Specifically, Mr. Kessel notes that the Vessel sank twice. It has not since been repaired and it may not be structurally sound. MPM fears that the Vessel may sink yet again and of course, as the owner of the Vessel, it would bear the loss caused by further damage to the Vessel. To move the Vessel to the water, MPM would have to use its Travel Lift crane, valued at about $500,000. The crane is rated to move 120 tons, which is sufficient for the Vessel, which weighs 80 tons without fuel or water. If the Vessel were to sink yet again, and take on considerable water, it may then exceed the capacity of the crane to move the Vessel back to dry storage, risking damage to this valuable equipment and possible interruption of MPM's operations. MPM's employees would have to move the Vessel - after business hours and with overtime compensation - and if the Vessel were to sink, they would have to engage in dewatering and refloating the Vessel, using MPM's equipment. This scenario risks the release of pollutants into the water, injury to participants, business interruption, property damage and liability on the part of MPM. (Id.).
Defendant has offered no guarantee or indemnity that might cover MPM's losses were it to incur damages, and MPM rightly points out that there is “no indication that [Defendant] has adequate resources to provide security in the event of loss or liability.” (ECF No. 28 at 5 n.1). Plainly, Defendant's desired inspection subjects MPM to undue burden, and this alone, is reason to quash the subpoena.

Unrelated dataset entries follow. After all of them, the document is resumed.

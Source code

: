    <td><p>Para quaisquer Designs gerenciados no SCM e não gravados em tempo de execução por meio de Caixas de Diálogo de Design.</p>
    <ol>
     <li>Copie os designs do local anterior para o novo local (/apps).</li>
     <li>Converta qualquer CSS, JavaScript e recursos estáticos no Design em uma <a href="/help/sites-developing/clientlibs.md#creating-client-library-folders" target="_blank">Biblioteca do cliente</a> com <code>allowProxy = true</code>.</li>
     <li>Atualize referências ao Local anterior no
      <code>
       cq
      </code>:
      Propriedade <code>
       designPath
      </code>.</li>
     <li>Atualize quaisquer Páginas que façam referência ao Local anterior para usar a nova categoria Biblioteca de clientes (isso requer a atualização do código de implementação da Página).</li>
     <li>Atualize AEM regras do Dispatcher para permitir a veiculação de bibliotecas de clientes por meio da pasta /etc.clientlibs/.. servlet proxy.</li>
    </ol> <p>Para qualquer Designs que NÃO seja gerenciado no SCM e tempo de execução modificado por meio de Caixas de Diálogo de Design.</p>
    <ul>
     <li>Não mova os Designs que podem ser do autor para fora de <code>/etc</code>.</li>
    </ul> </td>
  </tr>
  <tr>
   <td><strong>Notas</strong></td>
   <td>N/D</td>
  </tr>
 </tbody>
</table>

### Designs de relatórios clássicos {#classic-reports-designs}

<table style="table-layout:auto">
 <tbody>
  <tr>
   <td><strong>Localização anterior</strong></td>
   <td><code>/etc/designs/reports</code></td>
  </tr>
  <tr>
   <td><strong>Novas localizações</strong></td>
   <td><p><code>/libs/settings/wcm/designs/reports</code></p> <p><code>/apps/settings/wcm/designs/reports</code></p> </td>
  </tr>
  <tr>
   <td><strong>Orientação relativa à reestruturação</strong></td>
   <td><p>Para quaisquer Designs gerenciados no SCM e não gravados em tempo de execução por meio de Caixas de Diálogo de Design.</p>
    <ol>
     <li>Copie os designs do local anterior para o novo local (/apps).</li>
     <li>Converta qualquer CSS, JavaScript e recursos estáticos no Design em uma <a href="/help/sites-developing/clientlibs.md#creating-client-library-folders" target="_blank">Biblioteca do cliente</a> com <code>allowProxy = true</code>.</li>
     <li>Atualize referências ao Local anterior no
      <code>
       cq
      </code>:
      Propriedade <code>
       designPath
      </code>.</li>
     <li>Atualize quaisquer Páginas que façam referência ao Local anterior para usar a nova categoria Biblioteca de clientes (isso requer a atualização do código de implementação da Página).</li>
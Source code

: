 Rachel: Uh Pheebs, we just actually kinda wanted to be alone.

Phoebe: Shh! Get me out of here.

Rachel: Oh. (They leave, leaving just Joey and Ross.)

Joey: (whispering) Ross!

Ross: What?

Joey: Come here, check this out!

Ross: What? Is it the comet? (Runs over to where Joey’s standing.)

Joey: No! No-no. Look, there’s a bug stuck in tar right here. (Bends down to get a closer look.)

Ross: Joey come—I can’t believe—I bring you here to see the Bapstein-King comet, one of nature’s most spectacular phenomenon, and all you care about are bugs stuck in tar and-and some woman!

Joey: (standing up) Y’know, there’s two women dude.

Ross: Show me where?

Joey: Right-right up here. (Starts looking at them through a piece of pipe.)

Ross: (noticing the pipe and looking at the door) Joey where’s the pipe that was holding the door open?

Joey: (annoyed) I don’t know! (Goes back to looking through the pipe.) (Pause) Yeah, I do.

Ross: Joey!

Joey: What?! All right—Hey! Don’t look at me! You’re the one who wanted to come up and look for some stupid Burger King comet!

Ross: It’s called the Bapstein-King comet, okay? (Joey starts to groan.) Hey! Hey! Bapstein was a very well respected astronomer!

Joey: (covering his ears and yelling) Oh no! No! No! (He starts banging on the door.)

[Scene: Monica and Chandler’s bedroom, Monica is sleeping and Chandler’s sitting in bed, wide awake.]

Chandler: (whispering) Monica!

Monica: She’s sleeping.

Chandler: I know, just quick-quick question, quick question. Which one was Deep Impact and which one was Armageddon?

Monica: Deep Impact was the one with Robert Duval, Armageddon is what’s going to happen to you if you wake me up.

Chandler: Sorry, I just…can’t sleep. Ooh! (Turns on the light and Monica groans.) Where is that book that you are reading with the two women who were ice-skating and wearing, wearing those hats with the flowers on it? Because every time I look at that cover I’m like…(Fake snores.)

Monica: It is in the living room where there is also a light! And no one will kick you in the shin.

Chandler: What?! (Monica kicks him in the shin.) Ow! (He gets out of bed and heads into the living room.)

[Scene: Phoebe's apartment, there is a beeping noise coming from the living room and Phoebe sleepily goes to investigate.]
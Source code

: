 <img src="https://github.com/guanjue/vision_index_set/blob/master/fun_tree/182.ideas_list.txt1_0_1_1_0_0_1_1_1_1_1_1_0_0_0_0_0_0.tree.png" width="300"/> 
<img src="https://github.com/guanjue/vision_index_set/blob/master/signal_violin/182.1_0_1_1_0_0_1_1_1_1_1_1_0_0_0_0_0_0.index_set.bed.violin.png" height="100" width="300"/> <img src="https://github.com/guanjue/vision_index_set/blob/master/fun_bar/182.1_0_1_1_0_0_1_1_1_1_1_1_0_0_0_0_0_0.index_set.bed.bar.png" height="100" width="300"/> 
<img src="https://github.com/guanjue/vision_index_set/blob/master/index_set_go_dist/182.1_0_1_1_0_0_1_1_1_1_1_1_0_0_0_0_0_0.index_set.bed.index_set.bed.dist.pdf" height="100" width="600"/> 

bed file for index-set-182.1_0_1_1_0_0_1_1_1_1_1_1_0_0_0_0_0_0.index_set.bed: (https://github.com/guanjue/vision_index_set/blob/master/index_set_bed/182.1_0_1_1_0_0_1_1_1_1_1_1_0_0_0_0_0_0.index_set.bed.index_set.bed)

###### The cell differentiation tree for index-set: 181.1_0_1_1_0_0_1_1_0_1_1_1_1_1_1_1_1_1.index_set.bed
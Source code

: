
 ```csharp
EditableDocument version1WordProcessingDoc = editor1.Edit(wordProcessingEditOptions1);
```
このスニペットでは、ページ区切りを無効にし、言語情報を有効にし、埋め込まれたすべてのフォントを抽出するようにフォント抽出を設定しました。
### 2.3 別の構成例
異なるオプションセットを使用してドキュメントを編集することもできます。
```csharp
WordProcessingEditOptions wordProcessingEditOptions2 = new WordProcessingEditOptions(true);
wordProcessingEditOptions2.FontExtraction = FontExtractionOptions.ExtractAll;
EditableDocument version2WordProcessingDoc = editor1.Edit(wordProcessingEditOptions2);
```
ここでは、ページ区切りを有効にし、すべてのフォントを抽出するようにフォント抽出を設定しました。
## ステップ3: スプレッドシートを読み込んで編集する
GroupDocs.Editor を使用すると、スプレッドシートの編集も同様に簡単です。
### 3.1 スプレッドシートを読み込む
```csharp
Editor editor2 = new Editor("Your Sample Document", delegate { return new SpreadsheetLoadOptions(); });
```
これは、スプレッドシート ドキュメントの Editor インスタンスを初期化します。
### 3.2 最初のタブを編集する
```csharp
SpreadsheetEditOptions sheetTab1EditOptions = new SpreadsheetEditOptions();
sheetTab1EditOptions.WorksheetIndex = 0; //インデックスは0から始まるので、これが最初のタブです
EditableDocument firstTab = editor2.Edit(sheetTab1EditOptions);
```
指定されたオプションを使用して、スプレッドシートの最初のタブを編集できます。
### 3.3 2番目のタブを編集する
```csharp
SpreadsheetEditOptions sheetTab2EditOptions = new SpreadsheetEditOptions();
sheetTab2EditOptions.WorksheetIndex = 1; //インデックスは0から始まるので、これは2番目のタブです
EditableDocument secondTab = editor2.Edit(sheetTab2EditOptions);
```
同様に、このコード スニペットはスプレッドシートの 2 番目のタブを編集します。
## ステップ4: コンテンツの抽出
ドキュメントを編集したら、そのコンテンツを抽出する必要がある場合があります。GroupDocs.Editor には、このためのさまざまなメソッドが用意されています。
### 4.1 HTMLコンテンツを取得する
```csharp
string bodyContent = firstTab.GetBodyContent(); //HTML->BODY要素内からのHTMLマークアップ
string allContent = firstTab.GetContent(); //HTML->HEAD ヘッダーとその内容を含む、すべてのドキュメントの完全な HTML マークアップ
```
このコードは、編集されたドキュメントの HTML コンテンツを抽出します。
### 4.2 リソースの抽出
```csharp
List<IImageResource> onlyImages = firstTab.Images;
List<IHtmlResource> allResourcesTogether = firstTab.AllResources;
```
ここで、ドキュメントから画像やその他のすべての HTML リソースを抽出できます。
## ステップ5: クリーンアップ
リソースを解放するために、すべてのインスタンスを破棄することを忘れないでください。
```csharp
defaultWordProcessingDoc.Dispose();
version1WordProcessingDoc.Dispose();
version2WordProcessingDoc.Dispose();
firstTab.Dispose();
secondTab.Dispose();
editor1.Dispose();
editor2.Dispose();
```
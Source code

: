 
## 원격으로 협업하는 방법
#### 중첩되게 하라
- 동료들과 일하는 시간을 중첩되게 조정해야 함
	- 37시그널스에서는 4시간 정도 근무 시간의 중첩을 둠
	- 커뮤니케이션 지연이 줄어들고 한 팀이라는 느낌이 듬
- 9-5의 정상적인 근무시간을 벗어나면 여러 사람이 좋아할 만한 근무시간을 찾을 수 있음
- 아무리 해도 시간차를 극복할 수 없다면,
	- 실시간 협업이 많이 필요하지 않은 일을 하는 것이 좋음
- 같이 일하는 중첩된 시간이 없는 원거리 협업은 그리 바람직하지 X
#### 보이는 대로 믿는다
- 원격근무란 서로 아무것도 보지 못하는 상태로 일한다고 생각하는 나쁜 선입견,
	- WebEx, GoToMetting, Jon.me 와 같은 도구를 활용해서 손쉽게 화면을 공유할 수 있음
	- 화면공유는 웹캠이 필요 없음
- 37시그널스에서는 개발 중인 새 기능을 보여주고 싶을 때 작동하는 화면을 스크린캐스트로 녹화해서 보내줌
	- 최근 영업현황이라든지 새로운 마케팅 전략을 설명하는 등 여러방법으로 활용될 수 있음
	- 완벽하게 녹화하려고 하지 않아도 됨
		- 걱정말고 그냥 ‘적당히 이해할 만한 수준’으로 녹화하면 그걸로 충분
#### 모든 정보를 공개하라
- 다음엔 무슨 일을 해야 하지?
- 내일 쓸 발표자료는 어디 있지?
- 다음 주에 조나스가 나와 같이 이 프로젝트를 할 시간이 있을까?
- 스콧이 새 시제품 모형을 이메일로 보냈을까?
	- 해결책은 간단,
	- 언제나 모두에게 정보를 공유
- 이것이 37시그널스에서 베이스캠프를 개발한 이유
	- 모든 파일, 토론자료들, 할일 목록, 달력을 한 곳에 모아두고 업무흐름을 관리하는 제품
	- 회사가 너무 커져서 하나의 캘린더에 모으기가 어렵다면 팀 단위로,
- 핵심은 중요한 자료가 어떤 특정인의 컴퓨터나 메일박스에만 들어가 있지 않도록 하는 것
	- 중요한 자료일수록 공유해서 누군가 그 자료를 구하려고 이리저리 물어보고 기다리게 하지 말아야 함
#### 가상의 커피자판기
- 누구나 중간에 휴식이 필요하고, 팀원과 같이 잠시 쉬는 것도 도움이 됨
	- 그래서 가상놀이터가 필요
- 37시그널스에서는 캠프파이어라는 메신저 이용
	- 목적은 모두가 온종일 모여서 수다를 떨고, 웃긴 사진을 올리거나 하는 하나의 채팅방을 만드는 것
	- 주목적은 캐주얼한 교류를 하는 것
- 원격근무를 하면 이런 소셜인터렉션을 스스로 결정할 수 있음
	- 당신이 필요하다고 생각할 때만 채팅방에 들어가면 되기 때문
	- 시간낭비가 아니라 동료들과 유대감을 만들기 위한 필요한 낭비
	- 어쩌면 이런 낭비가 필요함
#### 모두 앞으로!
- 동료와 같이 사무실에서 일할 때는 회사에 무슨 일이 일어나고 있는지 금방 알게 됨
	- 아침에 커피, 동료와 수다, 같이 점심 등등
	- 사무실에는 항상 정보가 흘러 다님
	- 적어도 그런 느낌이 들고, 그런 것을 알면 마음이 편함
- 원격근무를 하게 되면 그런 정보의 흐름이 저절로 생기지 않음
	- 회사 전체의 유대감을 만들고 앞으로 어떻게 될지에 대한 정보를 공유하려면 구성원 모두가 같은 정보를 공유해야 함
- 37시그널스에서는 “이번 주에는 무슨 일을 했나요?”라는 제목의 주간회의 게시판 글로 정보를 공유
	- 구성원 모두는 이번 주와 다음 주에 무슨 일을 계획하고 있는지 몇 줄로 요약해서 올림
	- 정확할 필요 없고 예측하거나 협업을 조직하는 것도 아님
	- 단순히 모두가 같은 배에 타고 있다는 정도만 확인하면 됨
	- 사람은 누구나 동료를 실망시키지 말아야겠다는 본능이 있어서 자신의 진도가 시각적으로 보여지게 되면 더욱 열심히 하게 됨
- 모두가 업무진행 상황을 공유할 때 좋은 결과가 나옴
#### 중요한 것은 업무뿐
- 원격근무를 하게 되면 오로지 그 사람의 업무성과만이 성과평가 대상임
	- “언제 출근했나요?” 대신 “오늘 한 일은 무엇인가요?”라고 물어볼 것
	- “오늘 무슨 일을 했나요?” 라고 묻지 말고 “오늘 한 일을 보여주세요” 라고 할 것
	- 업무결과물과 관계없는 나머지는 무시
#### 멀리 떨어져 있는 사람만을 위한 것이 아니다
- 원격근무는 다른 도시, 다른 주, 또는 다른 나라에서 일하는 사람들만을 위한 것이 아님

The subpoena is also untimely, and this too supports this Order. Defendant has failed to justify the very brief notice that its subpoena gave MPM. Notably, Rule 45 does not state what period of notice provides a “reasonable time” for a third party to comply with a subpoena. “[O]ther courts have looked to the language [of Rule 45(d)(2)(B)] to find fourteen days from the date of service is presumptively reasonable.” TIC Park Centre 9, LLC v. Cabot, No. 16-24569-Civ, 2017 WL 9988745, at *7 (S.D. Fla. June 9, 2017) (citations omitted); see also Hamilton v. Coffee Health Grp., No. CV-10-S-3621-NE, 2011 WL 13286731, at *3 (N.D. Ala. Nov. 16, 2011) (listing cases where courts have found notice under fourteen days unreasonable). In the end, however, the Court must evaluate the reasonableness of the notice in the context of the surrounding circumstances. Palmisano v. Paragon 28, Inc., No. 21-60447-CIV, 2021 WL 1686948, at *2 (S.D. Fla. Apr. 7, 2021) (citation omitted).
Given the extraordinary measures the proposed inspection places on MPM, four business days' (or six calendar days') notice is plainly inadequate. Defendant argues that looks are deceiving, stating that in “early October 2021”, it began to speak with MPM about an in-water inspection of the Vessel, which MPM refused. (ECF No. 27 at 6). MPM denies that weeks of negotiations about the in-water inspection took place. (ECF No. 28 at 6). Regardless, whether MPM had a couple weeks' notice, or not, without arrangements to protect MPM against its possible losses, it is unreasonable for the inspection to go forward.
The Court recognizes that Defendant has persuasively argued the importance, to Defendant, of the in-water inspection, explaining that it is “impossible” for it to “determine the exact cause of the loss and the source of the water intrusion while the Vessel [is] in dry storage” and that it must “recreate the incident” when the Vessel first sank, to identify the cause. (ECF No. 27 at 5). Further, the Court understands that Defendant did not receive Plaintiff's expert report until September 30, 2021. Defendant, however, does not justify its failure to conduct an in-water inspection of its own long ago. It certainly could have easily done so in November 2020, when it owned the Vessel and it was in the water to allow Plaintiff's inspection. Perhaps Defendant counted on Plaintiff paying on its claim, and thus hoped it could avoid the cost of its own inspection. Whatever Defendant's thinking was at the time, it made a choice to not inspect the Vessel when it fully bore the risk of inspection. It is unreasonable, under these circumstances, for Defendant to shift that burden now to MPM.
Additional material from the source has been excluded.